Your assignment :: Print, exactly as written, the line containing "1. Hash Table 구현" and every line after it, ending with the final line of the data below.

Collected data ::
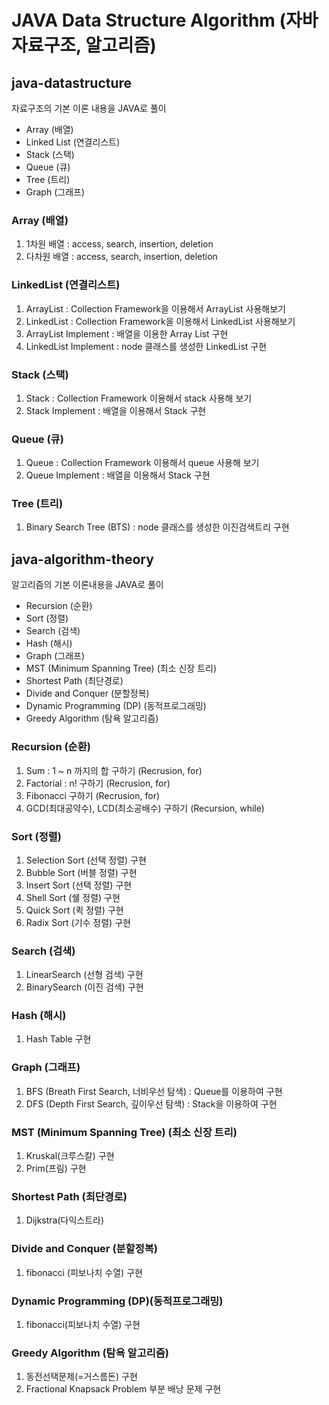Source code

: # JAVA Data Structure Algorithm (자바 자료구조, 알고리즘)

## java-datastructure 
자료구조의 기본 이론 내용을 JAVA로 풀이
- Array (배열)
- Linked List (연결리스트)
- Stack (스택)
- Queue (큐)
- Tree (트리) 
- Graph (그래프) 


### Array (배열)
1. 1차원 배열 : access, search, insertion, deletion
2. 다차원 배열 : access, search, insertion, deletion

 
### LinkedList (연결리스트)
1. ArrayList : Collection Framework을 이용해서 ArrayList 사용해보기 
2. LinkedList : Collection Framework을 이용해서 LinkedList 사용해보기
3. ArrayList Implement : 배열을 이용한 Array List 구현
4. LinkedList Implement : node 클래스를 생성한 LinkedList 구현


### Stack (스택)
1. Stack : Collection Framework 이용해서 stack 사용해 보기
2. Stack Implement : 배열을 이용해서 Stack 구현


### Queue (큐)
1. Queue : Collection Framework 이용해서 queue 사용해 보기
2. Queue Implement : 배열을 이용해서 Stack 구현


### Tree (트리)
1. Binary Search Tree (BTS) : node 클래스를 생성한 이진검색트리 구현


## java-algorithm-theory 
알고리즘의 기본 이론내용을 JAVA로 풀이
- Recursion (순환)
- Sort (정렬) 
- Search (검색)
- Hash (해시)
- Graph (그래프)
- MST (Minimum Spanning Tree) (최소 신장 트리)
- Shortest Path (최단경로)
- Divide and Conquer (분할정복)
- Dynamic Programming (DP) (동적프로그래밍)
- Greedy Algorithm (탐욕 알고리즘)

### Recursion (순환)  
1. Sum : 1 ~ n 까지의 합 구하기 (Recrusion, for)
2. Factorial : n! 구하기 (Recrusion, for)
3. Fibonacci 구하기 (Recrusion, for)
4. GCD(최대공약수), LCD(최소공배수) 구하기 (Recursion, while)

### Sort (정렬)
1. Selection Sort (선택 정렬) 구현 
2. Bubble Sort (버블 정렬) 구현
3. Insert Sort (선택 정렬) 구현
4. Shell Sort (쉘 정렬) 구현 
5. Quick Sort (퀵 정렬) 구현
6. Radix Sort (기수 정렬) 구현

### Search (검색)
1. LinearSearch (선형 검색) 구현
2. BinarySearch (이진 검색) 구현

### Hash (해시)
1. Hash Table 구현

### Graph (그래프) 
1. BFS (Breath First Search, 너비우선 탐색)  : Queue를 이용하여 구현 
2. DFS (Depth First Search, 깊이우선 탐색) : Stack을 이용하여 구현

### MST (Minimum Spanning Tree) (최소 신장 트리)
1. Kruskal(크루스칼) 구현 
2. Prim(프림) 구현

### Shortest Path (최단경로)
1. Dijkstra(다익스트라)

### Divide and Conquer (분할정복)
1. fibonacci (피보나치 수열) 구현

### Dynamic Programming (DP)(동적프로그래밍)
1. fibonacci(피보나치 수열) 구현 

### Greedy Algorithm (탐욕 알고리즘)
1. 동전선택문제(=거스름돈) 구현
2. Fractional Knapsack Problem 부분 배낭 문제 구현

Completed exercise ::
1. Hash Table 구현

### Graph (그래프) 
1. BFS (Breath First Search, 너비우선 탐색)  : Queue를 이용하여 구현 
2. DFS (Depth First Search, 깊이우선 탐색) : Stack을 이용하여 구현

### MST (Minimum Spanning Tree) (최소 신장 트리)
1. Kruskal(크루스칼) 구현 
2. Prim(프림) 구현

### Shortest Path (최단경로)
1. Dijkstra(다익스트라)

### Divide and Conquer (분할정복)
1. fibonacci (피보나치 수열) 구현

### Dynamic Programming (DP)(동적프로그래밍)
1. fibonacci(피보나치 수열) 구현 

### Greedy Algorithm (탐욕 알고리즘)
1. 동전선택문제(=거스름돈) 구현
2. Fractional Knapsack Problem 부분 배낭 문제 구현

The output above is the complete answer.